If the story of the human species in the Tularosa began with small family groups who lived in caves, chiseled weapons from stone and animal bone, and hunted the game and harvested the wild plants of the land, it has continued in the 20th and 21st centuries with scientists and engineers who not only have developed and proven perhaps the most fearsome high-tech weaponry in the world but who also laid the foundation for American rocketry. Robert Oppenheimer and his ingenious nuclear physicists and Wernher von Braun and his German rocket scientist defectors worked in the Tularosa Basin and entered their names in the legend of warfare and space flight. Today, the mushroom-shaped cloud of mankind’s first nuclear detonation, the high arcing contrails of the early V-2 rockets, and the March 30, 1982, landing of the Space Shuttle Columbia all remain fresh in the minds of residents of the Tularosa Basin, even as a new rockets and missiles, Nighthawk stealth fighter aircraft and dazzling Army training maneuvers remind them of the work that continues behind the secure and patrolled fences of the White Sands Missile Range, Holloman Air Force Base and Fort Bliss.
Exploring the Tularosa
Even though the U. S. military restricts public access to most of the Tularosa, you will still discover a mother lode of places to explore.
San Augustine Pass – If you begin in Las Cruces and drive northeast on U. S. Highway 70, you will soon come to the historic 5,700-foot-high San Augustine Pass, which lies between the Organ Mountain range on the south side and the San Andres Range on the north side.
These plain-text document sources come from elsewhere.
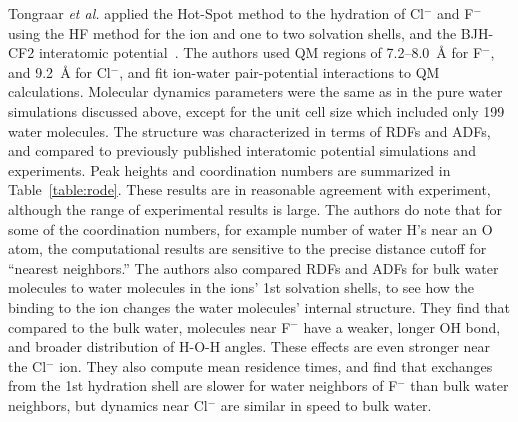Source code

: \documentclass[11pt]{revtex4}
\begin{document}
Tongraar {\it et al.} applied the Hot-Spot method to the
hydration of Cl$^-$ and F$^-$ using the HF method for the
ion and one to two solvation shells, and the BJH-CF2 interatomic
potential~\cite{tongraar_phys_chem_chem_phys_2003a,tongraar_chem_phys_lett_2005a}.
The authors used QM regions of 7.2--8.0~{\AA} for F$^-$, and 9.2~{\AA} for
Cl$^-$, and fit ion-water pair-potential interactions to QM calculations.
Molecular dynamics parameters were the same as in the pure water
simulations discussed above, except for the unit cell size which included
only 199 water molecules.  The structure was characterized in terms of
RDFs and ADFs, and compared to previously published interatomic potential
simulations and experiments.  Peak heights and coordination numbers are
summarized in Table~\ref{table:rode}.  These results are in reasonable
agreement with experiment, although the range of experimental results
is large.  The authors do note that for some of the coordination numbers,
for example number of water H's near an O atom, the computational results
are sensitive to the precise distance cutoff for ``nearest neighbors.''
The authors also compared RDFs and ADFs for bulk water molecules to water
molecules in the ions' 1st solvation shells, to see how the binding to
the ion changes the water molecules' internal structure.   They find that
compared to the bulk water, molecules near F$^-$ have a weaker, longer OH
bond, and broader distribution of H-O-H angles.  These effects are even
stronger near the Cl$^-$ ion.  They also compute mean residence times,
and find that exchanges from the 1st hydration shell are slower for water
neighbors of F$^-$ than bulk water neighbors, but dynamics near Cl$^-$
are similar in speed to bulk water.


 
\end{document}
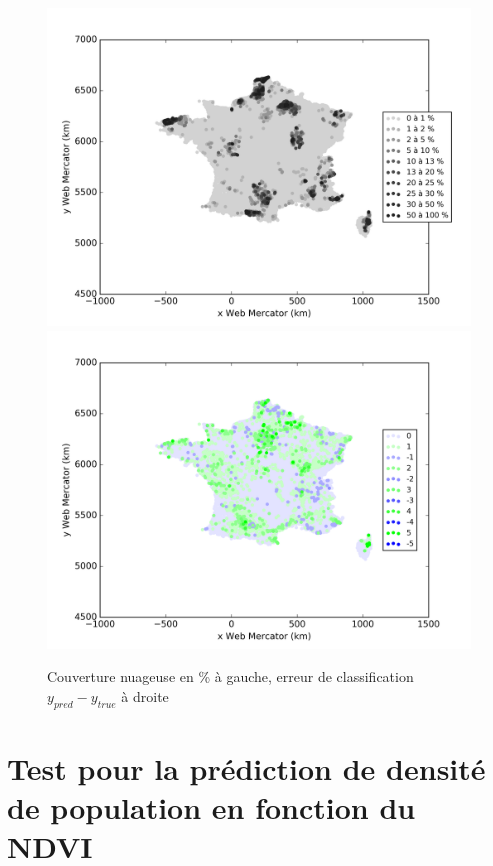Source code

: \documentclass{book}
\begin{document}
\begin{figure}[H]
\centerline{
\includegraphics[scale=0.5]{../../data/France/test/Neural_Network_Classification-oversampling/Neural_Network_Classification-oversampling/density_covering.png}
\includegraphics[scale=0.5]{../../data/France/test/Neural_Network_Classification-oversampling/Neural_Network_Classification-oversampling/density_classification_error.png}
}
\caption{Couverture nuageuse en \% à gauche, erreur de classification $y_{pred}-y_{true}$  à droite}
\label{nuage}
\end{figure}


\chapter{Test pour la prédiction de densité de population en fonction du NDVI}
\end{document}

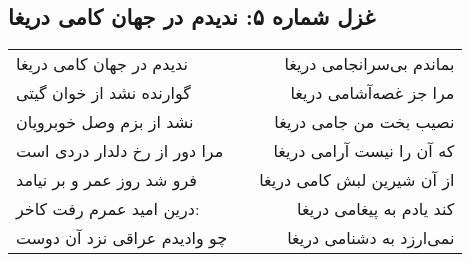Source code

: \begin{center}
\section*{غزل شماره ۵: ندیدم در جهان کامی دریغا}
\label{sec:005}
\begin{longtable}{l p{0.5cm} r}
ندیدم در جهان کامی دریغا
&&
بماندم بی‌سرانجامی دریغا
\\
گوارنده نشد از خوان گیتی
&&
مرا جز غصه‌آشامی دریغا
\\
نشد از بزم وصل خوبرویان
&&
نصیب بخت من جامی دریغا
\\
مرا دور از رخ دلدار دردی است
&&
که آن را نیست آرامی دریغا
\\
فرو شد روز عمر و بر نیامد
&&
از آن شیرین لبش کامی دریغا
\\
درین امید عمرم رفت کاخر:
&&
کند یادم به پیغامی دریغا
\\
چو وادیدم عراقی نزد آن دوست
&&
نمی‌ارزد به دشنامی دریغا
\\
\end{longtable}
\end{center}
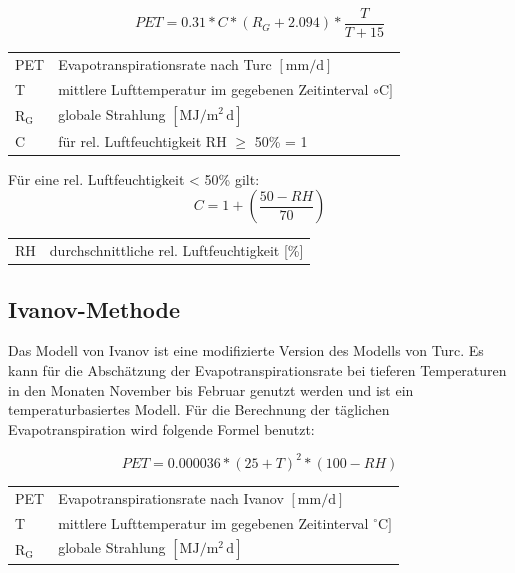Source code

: \begin{equation}
\label{eq:turc}
PET=0.31*C*\left(R_G+2.094\right)*\frac{T}{T+15}
\end{equation}
\begin{table}[H]
\centering
\begin{tabular}{ll}
PET & Evapotranspirationsrate nach Turc  $\mathrm{[mm/d]}$\\
T & mittlere Lufttemperatur im gegebenen Zeitinterval $\mathrm{{\circ}C]}$\\
$\mathrm{R_G}$ & globale Strahlung $\mathrm{[MJ/m^2\,d]}$\\
C & für rel. Luftfeuchtigkeit RH $\geq$ 50\% = 1\\
\end{tabular}
\end{table}
Für eine rel. Luftfeuchtigkeit < 50\% gilt:
\begin{equation}
\label{eq:turc_c}
C=1+\left(\frac{50-RH}{70}\right)
\end{equation}
\begin{table}[H]
\centering
\begin{tabular}{ll}
RH& durchschnittliche rel. Luftfeuchtigkeit [\%]\\
\end{tabular}
\end{table}

\subsection{Ivanov-Methode}
Das Modell von Ivanov ist eine modifizierte Version des Modells von Turc. Es kann für die Abschätzung der Evapotranspirationsrate bei tieferen Temperaturen in den Monaten November bis Februar genutzt werden und ist ein temperaturbasiertes Modell. Für die Berechnung der täglichen Evapotranspiration wird folgende Formel benutzt:

\begin{equation}
\label{eq:ivanov_d}
PET=0.000036*(25+T)^2*(100-RH)
\end{equation}
\begin{table}[H]
\centering
\begin{tabular}{ll}
PET & Evapotranspirationsrate nach Ivanov  $\mathrm{[mm/d]}$\\
T & mittlere Lufttemperatur im gegebenen Zeitinterval $\mathrm{{^\circ}C]}$\\
$\mathrm{R_G}$ & globale Strahlung $\mathrm{[MJ/m^2\,d]}$\\
\end{tabular}
\end{table}

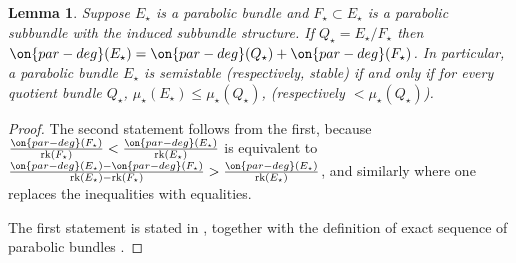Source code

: \documentclass[12 pt]{amsart}
\theoremstyle{plain}
\newtheorem{lemma}[subsubsection]{Lemma}
\theoremstyle{definition}
\theoremstyle{remark}
\numberwithin{equation}{section}
\DeclareMathOperator\rk{rk}
\begin{document}
\begin{lemma}
	\label{lemma:quotient-semistable}
	Suppose $E_\star$ is a parabolic bundle and $F_\star \subset E_\star$ is
	a parabolic subbundle with the induced subbundle structure. If $Q_\star
	= E_\star/F_\star$ then $\on{par-deg}(E_\star) = \on{par-deg}(Q_\star) +
	\on{par-deg}(F_\star)$.
	In particular, a parabolic bundle $E_\star$ is semistable (respectively,
	stable) if and only if for every quotient
	bundle $Q_\star$, $\mu_\star(E_\star) \leq \mu_\star(Q_\star)$, (respectively $<
	\mu_\star(Q_\star)$).
\end{lemma}
\begin{proof}
	The second statement follows from the first, because
	$\frac{\on{par-deg}(F_\star)}{\rk(F_\star)} <
	\frac{\on{par-deg}(E_\star)}{\rk(E_\star)}$
	is equivalent to 
	$\frac{\on{par-deg}(E_\star)- \on{par-deg}(F_\star)}{\rk(E_\star) -
	\rk(F_\star)} >
	\frac{\on{par-deg}(E_\star)}{\rk(E_\star)}$, and similarly where one
	replaces the inequalities with equalities.

	The first statement is stated in
	\cite[Part 3, \S1.A, p. 69, Remark
	3]{seshadri:fibres-vectoriels-sur-les-courbes-algebriques},
	together with the definition of exact sequence of parabolic bundles
	\cite[Part 3, \S1.A, p. 68]{seshadri:fibres-vectoriels-sur-les-courbes-algebriques}.
% 
\end{proof}
\end{document}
It was near here, just west of the pass, that Confederate Colonel John R. Baylor, with 300 men, captured some 500 heat-exhausted Union troops and all their supplies and equipment without firing a shot in the summer of 1861. It was near here, in the Organ Mountain foothills above the small community of Organ, that miners extracted millions of dollars in silver, lead and copper during the late 19th century. From Highway 70, you can still see the tailings of their mines. It was from the San Augustine pass, in Eugene Manlove Rhodes’ classic novella, Paso Por Aqui, that the legendary lawman, six-foot four-inch tall Pat Garrett, and his deputy, Clint Llewellyn, surveyed the Tularosa for some sign of a fleeing and softhearted robber named Ross McEwen. It was on the east side of the pass, a ways north of the road, that Garrett owned a small ranch. And it was at the pass, near San Augustine Spring, that cowboy Wayne Brazel – or someone – shot Garrett in the back on March 1, 1908.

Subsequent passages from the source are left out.